Here's a pic of the code and data before and after code is run.
And the for loop (as referenced in the pic):
for i, j in zip(all_exchanges['MarketCap'], all_exchanges['MarketCapSym']):
if 'M' in i: j = j.replace('n/a','M')
elif 'B' in i: j = j.replace('n/a','M')
The problem is that j is a string, thus immutable.
You're replacing data, but not in the original dataset.
You have to do it another way, less elegant, without zip (I simplified your test BTW since it did the same on both conditions):
aem = all_exchanges['MarketCap']
aems = all_exchanges['MarketCapSym']
for i in range(min(len(aem),len(aems)): # like zip: shortest of both
if 'M' in aem[i] or 'B' in aem[i]:
aems[i] = aems[i].replace('n/a','M')
now you're replacing in the original dataset.
If both columns are in the same dataframe, all_exchanges, iterate over the rows.
for i, row in enumerate ( all_exchanges ):
# get whatever you want from row
# using the index you should be able to set a value
all_exchanges.loc[i, 'columnname'] = xyz
That should be the syntax of I remember ;)
Here is quite exhaustive tutorial on missing values and pandas. I suggest using fillna():
df['MarketCap'].fillna('M', inplace=True)
df['MarketCapSym'].fillna('M', inplace=True)
Avoid iterating if you can. As already pointed out, you're not modifying the original data. Index on the MarketCap column and perform the replace as follows.

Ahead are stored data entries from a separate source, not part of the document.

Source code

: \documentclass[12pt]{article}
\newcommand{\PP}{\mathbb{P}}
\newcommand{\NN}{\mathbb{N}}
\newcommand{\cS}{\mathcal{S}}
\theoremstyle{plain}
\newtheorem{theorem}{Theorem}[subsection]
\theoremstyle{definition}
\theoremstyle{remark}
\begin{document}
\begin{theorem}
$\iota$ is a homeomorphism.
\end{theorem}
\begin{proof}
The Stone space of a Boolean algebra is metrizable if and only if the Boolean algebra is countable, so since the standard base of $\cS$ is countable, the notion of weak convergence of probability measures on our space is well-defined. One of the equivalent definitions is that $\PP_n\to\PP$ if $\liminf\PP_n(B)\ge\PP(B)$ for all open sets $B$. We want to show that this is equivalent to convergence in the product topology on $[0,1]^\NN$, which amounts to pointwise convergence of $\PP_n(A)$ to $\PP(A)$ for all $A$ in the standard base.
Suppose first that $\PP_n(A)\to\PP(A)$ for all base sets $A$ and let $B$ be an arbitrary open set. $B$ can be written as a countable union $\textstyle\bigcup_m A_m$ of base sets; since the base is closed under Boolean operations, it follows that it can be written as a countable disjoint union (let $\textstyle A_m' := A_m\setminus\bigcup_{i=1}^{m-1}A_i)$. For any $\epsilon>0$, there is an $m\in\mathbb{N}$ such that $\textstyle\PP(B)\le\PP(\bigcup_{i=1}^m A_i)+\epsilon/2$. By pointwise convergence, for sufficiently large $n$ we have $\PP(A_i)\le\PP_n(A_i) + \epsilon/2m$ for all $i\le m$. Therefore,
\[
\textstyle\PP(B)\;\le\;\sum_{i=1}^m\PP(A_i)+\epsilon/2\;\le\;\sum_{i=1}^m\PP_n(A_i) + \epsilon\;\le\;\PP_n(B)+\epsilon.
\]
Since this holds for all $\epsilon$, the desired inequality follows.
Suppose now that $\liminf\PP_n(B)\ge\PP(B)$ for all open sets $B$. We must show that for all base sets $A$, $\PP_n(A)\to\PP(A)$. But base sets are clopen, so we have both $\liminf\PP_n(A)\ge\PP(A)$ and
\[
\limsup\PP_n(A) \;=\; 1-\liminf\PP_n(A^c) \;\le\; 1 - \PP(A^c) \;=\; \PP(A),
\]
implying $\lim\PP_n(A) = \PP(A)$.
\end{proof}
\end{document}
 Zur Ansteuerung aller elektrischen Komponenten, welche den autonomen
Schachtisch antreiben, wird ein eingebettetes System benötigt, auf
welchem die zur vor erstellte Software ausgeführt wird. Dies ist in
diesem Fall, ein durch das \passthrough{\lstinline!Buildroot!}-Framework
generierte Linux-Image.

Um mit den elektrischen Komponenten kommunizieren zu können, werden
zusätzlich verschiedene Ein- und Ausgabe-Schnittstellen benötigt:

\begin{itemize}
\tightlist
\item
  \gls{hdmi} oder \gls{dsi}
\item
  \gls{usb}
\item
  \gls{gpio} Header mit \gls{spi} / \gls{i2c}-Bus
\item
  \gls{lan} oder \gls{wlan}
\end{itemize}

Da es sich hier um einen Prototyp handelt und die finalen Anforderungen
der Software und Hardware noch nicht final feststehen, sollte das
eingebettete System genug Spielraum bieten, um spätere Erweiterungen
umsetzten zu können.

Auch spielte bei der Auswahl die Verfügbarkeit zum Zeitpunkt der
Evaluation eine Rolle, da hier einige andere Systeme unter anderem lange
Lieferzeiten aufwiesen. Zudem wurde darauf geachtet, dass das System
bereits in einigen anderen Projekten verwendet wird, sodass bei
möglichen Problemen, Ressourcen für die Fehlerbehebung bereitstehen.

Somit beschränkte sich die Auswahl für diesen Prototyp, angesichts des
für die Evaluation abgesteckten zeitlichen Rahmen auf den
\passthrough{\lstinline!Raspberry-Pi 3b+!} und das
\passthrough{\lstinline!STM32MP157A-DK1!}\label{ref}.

# overwrites any data in the MarketCapSym column
all_exchanges.loc[(all_exchanges['MarketCap'].str.contains('M|B'),
'MarketCapSym'] = 'M'
# only replaces 'n/a'
all_exchanges.loc[(all_exchanges['MarketCap'].str.contains('M|B'),
'MarketCapSym'].replace({'n/a', 'M'}, inplace=True)
Thanks to all who posted. After thinking about your solutions and the problem a bit longer, I realized there might be a different approach. Instead of initializing a MarketCapSym column with 'n/a', I instead created that column as a copy of MarketCap and then extracted anything that wasn't an "M" or "B".
I was able to get the solution down to one line:
all_exchanges['MarketCapSymbol'] = [ re.sub('[$.0-9]', '', i) for i in all_exchanges.loc[:,'MarketCap'] ]
A breakdown of the solution is as follows:
all_exchanges['MarketCapSymbol'] = - Make a new column on the DataFrame called 'MarketCapSymbol.
all_exchanges.loc[:,'MarketCap'] - Initialize the values in the new column to those in 'MarketCap'.
re.sub('[$.0-9]', '', i) for i in - Since all I want is the 'M' or 'B', apply re.sub() on each element, extracting [$.0-9] and leaving only the M|B.
Using a list comprehension this way seemed a bit more natural / readable to me in my limited experience with PANDAS. Let me know what you think!